Task directions: Find each line of the material below in which the word "colorés" occurs, and return it.

Given records:

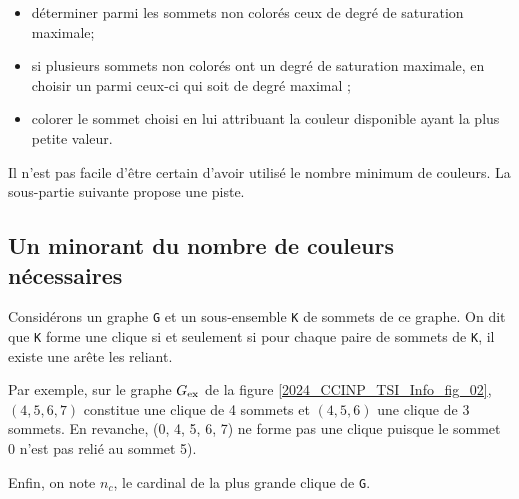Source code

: \ifprof
\begin{corrige}

\end{corrige}
\else
\fi


\begin{itemize}
\item déterminer parmi les sommets non colorés ceux de degré de saturation maximale;
\item si plusieurs sommets non colorés ont un degré de saturation maximale, en choisir un parmi ceux-ci qui soit de degré maximal ;
\item colorer le sommet choisi en lui attribuant la couleur disponible ayant la plus petite valeur.
\end{itemize}
\ifprof
\begin{corrige}

\end{corrige}
\else
\fi

Il n'est pas facile d'être certain d'avoir utilisé le nombre minimum de couleurs. La sous-partie suivante propose une piste.


\subsection{Un minorant du nombre de couleurs nécessaires}
Considérons un graphe \lstinline{G} et un sous-ensemble \lstinline{K} de sommets de ce graphe. On dit que \lstinline{K} forme une clique si et seulement si pour chaque paire de sommets de \lstinline{K}, il existe une arête les reliant.

Par exemple, sur le graphe ${G}_{\text{ex}}$ de la figure \ref{2024_CCINP_TSI_Info_fig_02}, $(4, 5, 6, 7)$ constitue une clique de 4 sommets et $(4, 5, 6)$ une clique de 3 sommets. En revanche, (0, 4, 5, 6, 7) ne forme pas une clique puisque le sommet 0 n'est pas relié au sommet 5).

Enfin, on note $n_c$, le cardinal de la plus grande clique de \lstinline{G}.


\ifprof
\begin{corrige}

\end{corrige}
\else
\fi


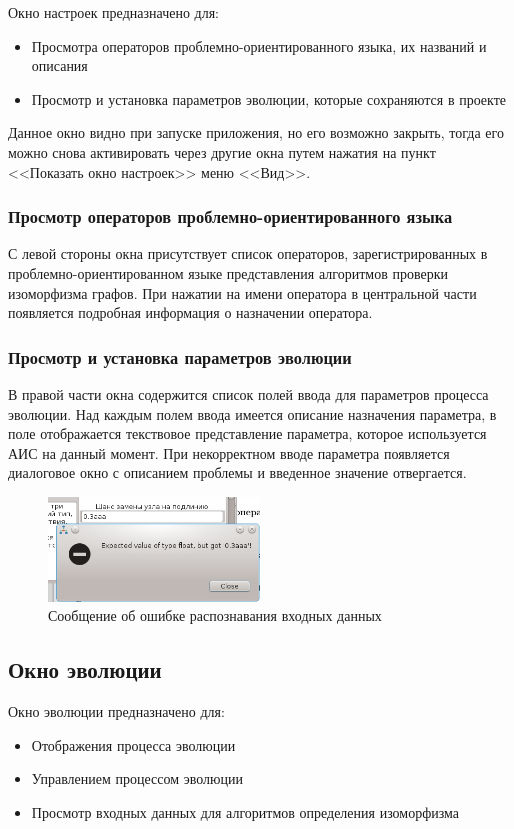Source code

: \documentclass[russian,utf8,emptystyle]{eskdtext}
\begin{document}
Окно настроек предназначено для:
\begin{itemize}
\item Просмотра операторов проблемно-ориентированного языка, их названий и описания
\item Просмотр и установка параметров эволюции, которые сохраняются в проекте
\end{itemize}

Данное окно видно при запуске приложения, но его возможно закрыть, тогда его можно снова активировать через другие окна путем нажатия на пункт <<Показать окно настроек>> меню <<Вид>>.

\subsubsection{Просмотр операторов проблемно-ориентированного языка}
С левой стороны окна присутствует список операторов, зарегистрированных в проблемно-ориентированном языке представления алгоритмов проверки изоморфизма графов. При нажатии на имени оператора в центральной части появляется подробная информация о назначении оператора.

\subsubsection{Просмотр и установка параметров эволюции}
В правой части окна содержится список полей ввода для параметров процесса эволюции. Над каждым полем ввода имеется описание назначения параметра, в поле отображается текствовое представление параметра, которое используется АИС на данный момент. При некорректном вводе параметра появляется диалоговое окно с описанием проблемы и введенное значение отвергается.

\begin{figure}[h!]
\centering
\includegraphics[width=0.5\textwidth]{screen08}
\caption{Сообщение об ошибке распознавания входных данных}
\end{figure}

\subsection{Окно эволюции}
Окно эволюции предназначено для:
\begin{itemize}
\item Отображения процесса эволюции
\item Управлением процессом эволюции
\item Просмотр входных данных для алгоритмов определения изоморфизма
\end{itemize}
\end{document}
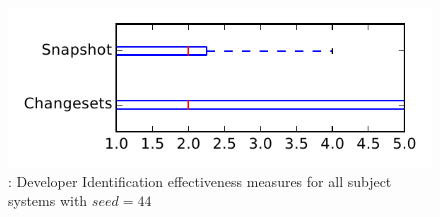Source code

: 
\begin{figure}
\centering
\includegraphics[height=0.4\textheight]{figures/dit_seed/rq1_tiny_44}
\caption{\rtwo: Developer Identification effectiveness measures for all subject systems with $seed=44$}
\label{fig:dit_seed:rq1:tiny}
\end{figure}
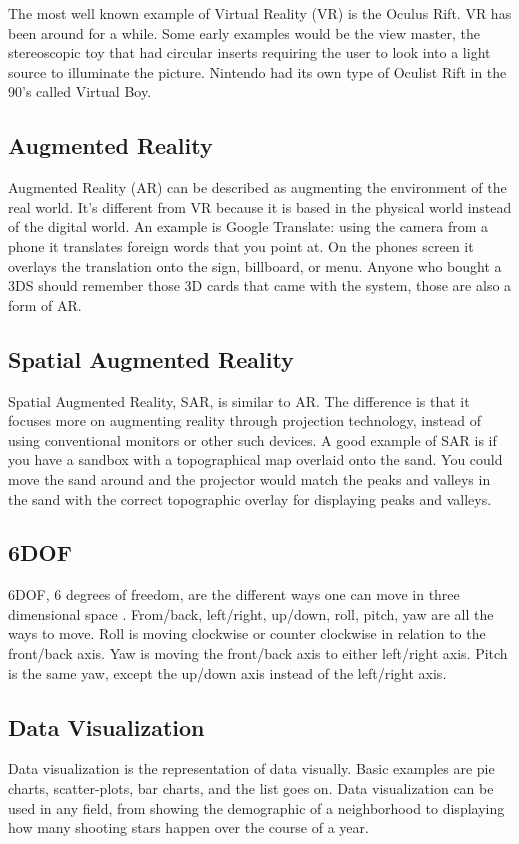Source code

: \documentclass{sig-alternate}
\begin{document}
The most well known example of Virtual Reality (VR) is the Oculus Rift. VR has been around for a while. Some early examples would be the view master, the stereoscopic toy that had circular inserts requiring the user to look into a light source to illuminate the picture. Nintendo had its own type of Oculist Rift in the 90's called Virtual Boy.      

\subsection{Augmented Reality}
\label{sec:Augmented Reality}
Augmented Reality (AR) can be described as augmenting the environment of the real world. It's different from VR because it is based in the physical world instead of the digital world. An example is Google Translate: using the camera from a phone it translates foreign words that you point at. On the phones screen it overlays the translation onto the sign, billboard, or menu. Anyone who bought a 3DS should remember those 3D cards that came with the system, those are also a form of AR. 

\subsection{Spatial Augmented Reality}
\label{sec:Spatial Augmented Reality}
Spatial Augmented Reality, SAR, is similar to AR. The difference is that it focuses more on augmenting reality through projection technology, instead of using conventional monitors or other such devices. A good example of SAR is if you have a sandbox with a topographical map overlaid onto the sand. You could move the sand around and the projector would match the peaks and valleys in the sand with the correct topographic overlay for displaying peaks and valleys.  

\subsection{6DOF}
\label{sec:6DOF}
6DOF, 6 degrees of freedom, are the different ways one can move in three dimensional space . From/back, left/right, up/down, roll, pitch, yaw are all the ways to move. Roll is moving clockwise or counter clockwise in relation to the front/back axis. Yaw is moving the front/back axis to either left/right axis. Pitch is the same yaw, except the up/down axis instead of the left/right axis.

\subsection{Data Visualization}
\label{sec:Data Visualization}
Data visualization is the representation of data visually. Basic examples are pie charts, scatter-plots, bar charts, and the list goes on. Data visualization can be used in any field, from showing the demographic of a neighborhood to displaying how many shooting stars happen over the course of a year.  
\end{document}

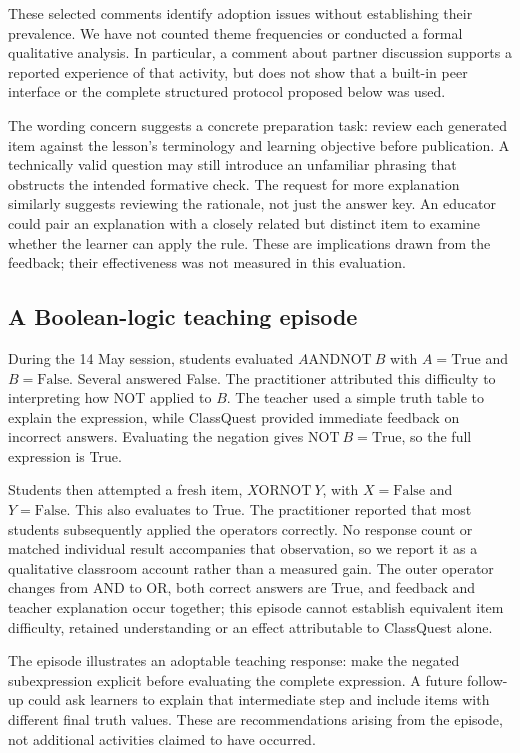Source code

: These selected comments identify adoption issues without establishing their prevalence. We have not counted theme frequencies or conducted a formal qualitative analysis. In particular, a comment about partner discussion supports a reported experience of that activity, but does not show that a built-in peer interface or the complete structured protocol proposed below was used.

The wording concern suggests a concrete preparation task: review each generated item against the lesson's terminology and learning objective before publication. A technically valid question may still introduce an unfamiliar phrasing that obstructs the intended formative check. The request for more explanation similarly suggests reviewing the rationale, not just the answer key. An educator could pair an explanation with a closely related but distinct item to examine whether the learner can apply the rule. These are implications drawn from the feedback; their effectiveness was not measured in this evaluation.

\subsection{A Boolean-logic teaching episode}
During the 14 May session, students evaluated $A\mathbin{\mathrm{AND}}\mathrm{NOT}\ B$ with $A=\mathrm{True}$ and $B=\mathrm{False}$. Several answered False. The practitioner attributed this difficulty to interpreting how NOT applied to $B$. The teacher used a simple truth table to explain the expression, while ClassQuest provided immediate feedback on incorrect answers. Evaluating the negation gives $\mathrm{NOT}\ B=\mathrm{True}$, so the full expression is True.

Students then attempted a fresh item, $X\mathbin{\mathrm{OR}}\mathrm{NOT}\ Y$, with $X=\mathrm{False}$ and $Y=\mathrm{False}$. This also evaluates to True. The practitioner reported that most students subsequently applied the operators correctly. No response count or matched individual result accompanies that observation, so we report it as a qualitative classroom account rather than a measured gain. The outer operator changes from AND to OR, both correct answers are True, and feedback and teacher explanation occur together; this episode cannot establish equivalent item difficulty, retained understanding or an effect attributable to ClassQuest alone.

The episode illustrates an adoptable teaching response: make the negated subexpression explicit before evaluating the complete expression. A future follow-up could ask learners to explain that intermediate step and include items with different final truth values. These are recommendations arising from the episode, not additional activities claimed to have occurred.

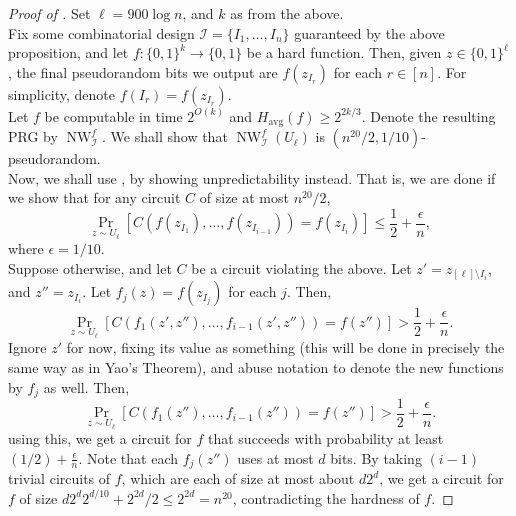 \documentclass{article}
\newcommand{\avg}{\text{avg}}
\newcommand{\NW}{\operatorname{NW}}
\begin{document}
		\begin{proof}[Proof of ]
			Set $\ell = 900 \log n$, and $k$ as from the above.\\
			Fix some combinatorial design $\mathcal{I} = \{I_1,\ldots,I_n\}$ guaranteed by the above proposition, and let $f : \{0,1\}^k \to \{0,1\}$ be a hard function. Then, given $z \in \{0,1\}^\ell$, the final pseudorandom bits we output are $f(z_{I_r})$ for each $r \in [n]$. For simplicity, denote $f(I_r) = f(z_{I_r})$. \\
			Let $f$ be computable in time $2^{O(k)}$ and $H_\avg(f) \ge 2^{2k/3}$. Denote the resulting PRG by $\NW_{\mathcal{I}}^f$. We shall show that $\NW_{\mathcal{I}}^f(U_\ell)$ is $(n^{20}/2, 1/10)$-pseudorandom. \\
			Now, we shall use , by showing unpredictability instead. That is, we are done if we show that for any circuit $C$ of size at most $n^{20}/2$,
			\[ \Pr_{z \sim U_\ell}\left[ C(f(z_{I_1}),\ldots,f(z_{I_{i-1}})) = f(z_{I_i}) \right] \le \frac{1}{2} + \frac{\epsilon}{n}, \]
			where $\epsilon = 1/10$.\\
			Suppose otherwise, and let $C$ be a circuit violating the above. Let $z' = z_{[\ell] \setminus I_i}$, and $z'' = z_{I_i}$.
			Let $f_j(z) = f(z_{I_j})$ for each $j$. Then,
			\[ \Pr_{z \sim U_\ell}\left[ C(f_1(z',z''),\ldots,f_{i-1}(z',z'')) = f(z'') \right] > \frac{1}{2} + \frac{\epsilon}{n}. \]
			Ignore $z'$ for now, fixing its value as something (this will be done in precisely the same way as in Yao's Theorem), and abuse notation to denote the new functions by $f_j$ as well. Then,
			\[ \Pr_{z \sim U_\ell}\left[ C(f_1(z''),\ldots,f_{i-1}(z'')) = f(z'') \right] > \frac{1}{2} + \frac{\epsilon}{n}. \]
			using this, we get a circuit for $f$ that succeeds with probability at least $(1/2)+\frac{\epsilon}{n}$. Note that each $f_{j}(z'')$ uses at most $d$ bits. By taking $(i-1)$ trivial circuits of $f$, which are each of size at most about $d 2^d$, we get a circuit for $f$ of size $d 2^d 2^{d/10} + 2^{2d}/2 \le 2^{2d} = n^{20}$, contradicting the hardness of $f$.
		\end{proof}
\end{document}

Output below:
\item déterminer parmi les sommets non colorés ceux de degré de saturation maximale;
\item si plusieurs sommets non colorés ont un degré de saturation maximale, en choisir un parmi ceux-ci qui soit de degré maximal ;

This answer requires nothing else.